Low-level: BacktestEngine

Imperative Python script. You instantiate the engine, add a venue, add instruments, call add_data() for each instrument, then add_strategy() and run(). Use when:

  • Entire data stream fits in RAM.
  • You want raw CSV / binary / non-Parquet data.
  • You want to re-run the same dataset with different strategies/parameters.
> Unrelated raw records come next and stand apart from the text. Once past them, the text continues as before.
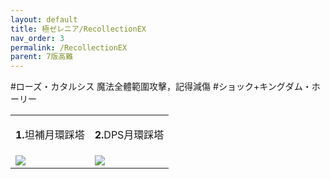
 ```yaml
---
layout: default
title: 極ゼレニア/RecollectionEX
nav_order: 3
permalink: /RecollectionEX
parent: 7版高難
---
```


#ローズ・カタルシス
 魔法全體範圍攻擊，記得減傷
#ショック+キングダム・ホーリー
<table>
  <tr>
    <td width="50%">
      <p><b>1.</b>坦補月環踩塔</p>  
    </td>
    <td>
     <p><b>2.</b>DPS月環踩塔</p>
    </td>
  </tr>
    <tr>
    <td width="50%">
     <img src="https://img.game8.jp/11195275/ff30f7c196293b5be0585bec7751a786.png/original">
    </td>
    <td>
      <img src="https://img.game8.jp/11195276/1b9e03a070150f4ea96b683fa9083b74.png/original">
    </td>
  </tr>
</table>
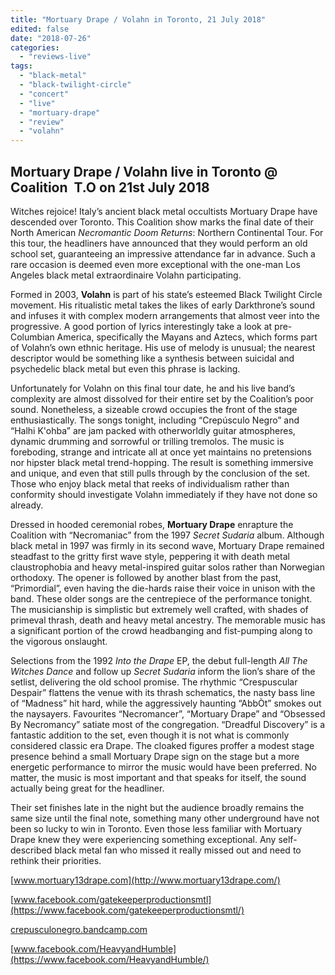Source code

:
 ```yaml
---
title: "Mortuary Drape / Volahn in Toronto, 21 July 2018"
edited: false
date: "2018-07-26"
categories:
  - "reviews-live"
tags:
  - "black-metal"
  - "black-twilight-circle"
  - "concert"
  - "live"
  - "mortuary-drape"
  - "review"
  - "volahn"
---
```


## Mortuary Drape / Volahn live in Toronto @ Coalition  T.O on 21st July 2018

Witches rejoice! Italy’s ancient black metal occultists Mortuary Drape have descended over Toronto. This Coalition show marks the final date of their North American _Necromantic Doom Returns_: Northern Continental Tour. For this tour, the headliners have announced that they would perform an old school set, guaranteeing an impressive attendance far in advance. Such a rare occasion is deemed even more exceptional with the one-man Los Angeles black metal extraordinaire Volahn participating.

Formed in 2003, **Volahn** is part of his state’s esteemed Black Twilight Circle movement. His ritualistic metal takes the likes of early Darkthrone’s sound and infuses it with complex modern arrangements that almost veer into the progressive. A good portion of lyrics interestingly take a look at pre-Columbian America, specifically the Mayans and Aztecs, which forms part of Volahn’s own ethnic heritage. His use of melody is unusual; the nearest descriptor would be something like a synthesis between suicidal and psychedelic black metal but even this phrase is lacking.

Unfortunately for Volahn on this final tour date, he and his live band’s complexity are almost dissolved for their entire set by the Coalition’s poor sound. Nonetheless, a sizeable crowd occupies the front of the stage enthusiastically. The songs tonight, including “Crepúsculo Negro” and “Halhi K'ohba” are jam packed with otherworldly guitar atmospheres, dynamic drumming and sorrowful or trilling tremolos. The music is foreboding, strange and intricate all at once yet maintains no pretensions nor hipster black metal trend-hopping. The result is something immersive and unique, and even that still pulls through by the conclusion of the set. Those who enjoy black metal that reeks of individualism rather than conformity should investigate Volahn immediately if they have not done so already.

Dressed in hooded ceremonial robes, **Mortuary Drape** enrapture the Coalition with “Necromaniac” from the 1997 _Secret Sudaria_ album. Although black metal in 1997 was firmly in its second wave, Mortuary Drape remained steadfast to the gritty first wave style, peppering it with death metal claustrophobia and heavy metal-inspired guitar solos rather than Norwegian orthodoxy. The opener is followed by another blast from the past, “Primordial”, even having the die-hards raise their voice in unison with the band. These older songs are the centrepiece of the performance tonight. The musicianship is simplistic but extremely well crafted, with shades of primeval thrash, death and heavy metal ancestry. The memorable music has a significant portion of the crowd headbanging and fist-pumping along to the vigorous onslaught.

Selections from the 1992 _Into the Drape_ EP, the debut full-length _All The Witches Dance_ and follow up _Secret Sudaria_ inform the lion’s share of the setlist, delivering the old school promise. The rhythmic “Crespuscular Despair” flattens the venue with its thrash schematics, the nasty bass line of “Madness” hit hard, while the aggressively haunting “AbbÒt” smokes out the naysayers. Favourites “Necromancer”, “Mortuary Drape” and “Obsessed By Necromancy” satiate most of the congregation. “Dreadful Discovery” is a fantastic addition to the set, even though it is not what is commonly considered classic era Drape. The cloaked figures proffer a modest stage presence behind a small Mortuary Drape sign on the stage but a more energetic performance to mirror the music would have been preferred. No matter, the music is most important and that speaks for itself, the sound actually being great for the headliner.

Their set finishes late in the night but the audience broadly remains the same size until the final note, something many other underground have not been so lucky to win in Toronto. Even those less familiar with Mortuary Drape knew they were experiencing something exceptional. Any self-described black metal fan who missed it really missed out and need to rethink their priorities.

[www.mortuary13drape.com](http://www.mortuary13drape.com/)

[www.facebook.com/gatekeeperproductionsmtl](https://www.facebook.com/gatekeeperproductionsmtl/)

[crepusculonegro.bandcamp.com](https://crepusculonegro.bandcamp.com/)

[www.facebook.com/HeavyandHumble](https://www.facebook.com/HeavyandHumble/)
Key methods on BacktestEngine:

  • add_venue(...) - declares a simulated venue with book_type, oms_type, account_type, starting_balances, fill model, latency model, etc.
  • add_instrument(instrument) - must be added before data for that instrument.
  • add_data(data, sort=True) - appends and sorts. Performance trap: sort=True re-sorts the entire accumulated stream on every call, so loading 10 instruments × 1M bars triggers ten increasing-size sorts. Pass sort=False repeatedly, then call sort_data() once before run().
  • add_data_iterator(data_name, generator) - automatic chunking. The engine pulls chunks lazily during run().
  • run() - single-shot run.
  • run(streaming=True) - manual chunking. After the loop, call end() to flush deferred timers and finalize.
  • clear_data() - wipe data between runs.
  • reset() - return all stateful fields to initial value, except data and instruments which persist (controlled by CacheConfig.drop_instruments_on_reset=False in the default config). Strategies are removed; you must re-add before the next run().
  • sort_data() - idempotent, safe to call multiple times.
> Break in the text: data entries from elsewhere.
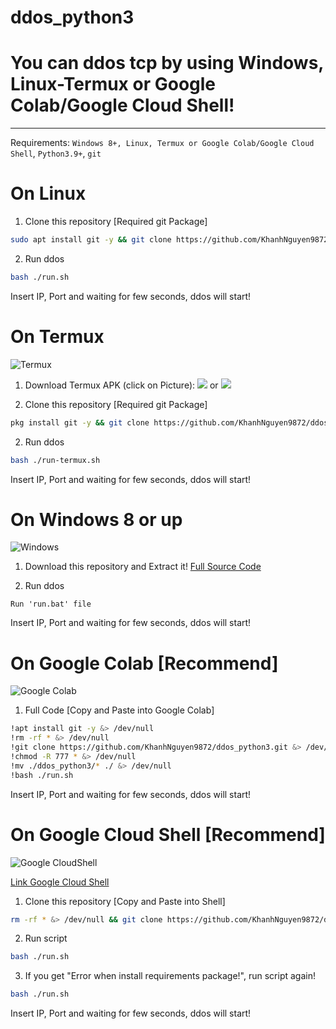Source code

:# ddos_python3
# You can ddos tcp by using Windows, Linux-Termux or Google Colab/Google Cloud Shell!

----
Requirements: `Windows 8+, Linux, Termux or Google Colab/Google Cloud Shell`, `Python3.9+`, `git`

# On Linux

1. Clone this repository [Required git Package]

```bash
sudo apt install git -y && git clone https://github.com/KhanhNguyen9872/ddos_python3.git && chmod -R 777 ddos_python3 && cd ddos_python3
```
2. Run ddos

```bash
bash ./run.sh
```
Insert IP, Port and waiting for few seconds, ddos will start!



# On Termux

![Termux](https://github.com/KhanhNguyen9872/PublicFile/raw/main/image/ddos_python3/Termux-Tutorial.gif)

1. Download Termux APK (click on Picture): 
[![](https://github.com/KhanhNguyen9872/Ninja_Server_Termux/raw/main/image/termux.png)](https://f-droid.org/repo/com.termux_118.apk)
 or 
[![](https://github.com/KhanhNguyen9872/Ninja_Server_Termux/raw/main/image/termux.png)](https://github.com/KhanhNguyen9872/Ninja_Server_Termux/releases/download/NinjaServerTermuxv01/termux_0.118.apk)

1. Clone this repository [Required git Package]

```bash
pkg install git -y && git clone https://github.com/KhanhNguyen9872/ddos_python3.git && chmod -R 777 ddos_python3 && cd ddos_python3
```
2. Run ddos

```bash
bash ./run-termux.sh
```
Insert IP, Port and waiting for few seconds, ddos will start!



# On Windows 8 or up

![Windows](https://github.com/KhanhNguyen9872/PublicFile/raw/main/image/ddos_python3/Windows-Tutorial.gif)

1. Download this repository and Extract it! 
[Full Source Code](https://github.com/KhanhNguyen9872/ddos_python3/archive/refs/heads/main.zip)

2. Run ddos

```
Run 'run.bat' file
```
Insert IP, Port and waiting for few seconds, ddos will start!



# On Google Colab [Recommend]

![Google Colab](https://github.com/KhanhNguyen9872/PublicFile/raw/main/image/ddos_python3/GoogleColab-Tutorial.gif)

1. Full Code [Copy and Paste into Google Colab]
```bash
!apt install git -y &> /dev/null
!rm -rf * &> /dev/null
!git clone https://github.com/KhanhNguyen9872/ddos_python3.git &> /dev/null
!chmod -R 777 * &> /dev/null
!mv ./ddos_python3/* ./ &> /dev/null
!bash ./run.sh
```
Insert IP, Port and waiting for few seconds, ddos will start!



# On Google Cloud Shell [Recommend]

![Google CloudShell](https://github.com/KhanhNguyen9872/PublicFile/raw/main/image/ddos_python3/GoogleCloudShell-Tutorial.gif)

[Link Google Cloud Shell](https://shell.cloud.google.com/?show=ide%2Cterminal)

1. Clone this repository [Copy and Paste into Shell]
```bash
rm -rf * &> /dev/null && git clone https://github.com/KhanhNguyen9872/ddos_python3.git &> /dev/null && chmod -R 777 * &> /dev/null && mv ./ddos_python3/* ./ &> /dev/null
```
2. Run script
```bash
bash ./run.sh
```
3. If you get "Error when install requirements package!", run script again!
```bash
bash ./run.sh
```

Insert IP, Port and waiting for few seconds, ddos will start!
Data integrity invariants the engine enforces:

  • All data must be sorted before run(). The engine validates this and raises RuntimeError if it sees unsorted data.
  • Data lists are copied internally, so external mutation after add_data() is safe.

High-level: BacktestNode

Declarative configuration objects. Recommended for production. A BacktestRunConfig bundles:

  • BacktestDataConfig[] - pointers into a ParquetDataCatalog (or arbitrary data sources via data_cls).
  • BacktestVenueConfig[] - venue spec (name, OMS, account type, balances, book_type, fill model, latency model, margin model, liquidity_consumption, queue_position, price_protection_points, trade_execution, bar_execution, bar_adaptive_high_low_ordering).
  • ImportableActorConfig[] - actors to instantiate.
  • ImportableStrategyConfig[] - strategies to instantiate.
  • ImportableExecAlgorithmConfig[] - execution algorithms.
  • ImportableControllerConfig (optional) - orchestration logic.
  • BacktestEngineConfig (optional) - engine-level config defaults.
from nautilus_trader.backtest.node import BacktestNode
from nautilus_trader.config import BacktestRunConfig
 
configs = [
    BacktestRunConfig(...),  # Run 1: MK2 baseline
    BacktestRunConfig(...),  # Run 2: MK3 candidate
]
node = BacktestNode(configs=configs)
results = node.run()

Each run gets a fresh engine - no reset() plumbing needed. This is why BacktestNode is the production path: it cleanly separates runs, which is exactly what M2 parallel MK2/MK3 backtests want.

When to use which API

The docs are explicit:

Use Low-level whenUse High-level when
Data fits in RAMData exceeds RAM (streaming)
Prefer raw CSV/binaryWant ParquetDataCatalog
Same dataset, swap componentsMany configs across many engines
Fine-grained controlProduction batch runs
Parameter sweep with reset()Single canonical run per config

For Cortana MK3, both paths are in scope:

  • Step 6 spike (Saturday): low-level. One day of data, swap strategies (MK2 vs MK3), call reset() between runs.
  • Step 0.5 spike (Saturday, just added): high-level via ParquetDataCatalog, fed by Databento $125 free credits.
  • M2 milestone: high-level. Multiple BacktestRunConfig per day, parallel MK2/MK3 lanes.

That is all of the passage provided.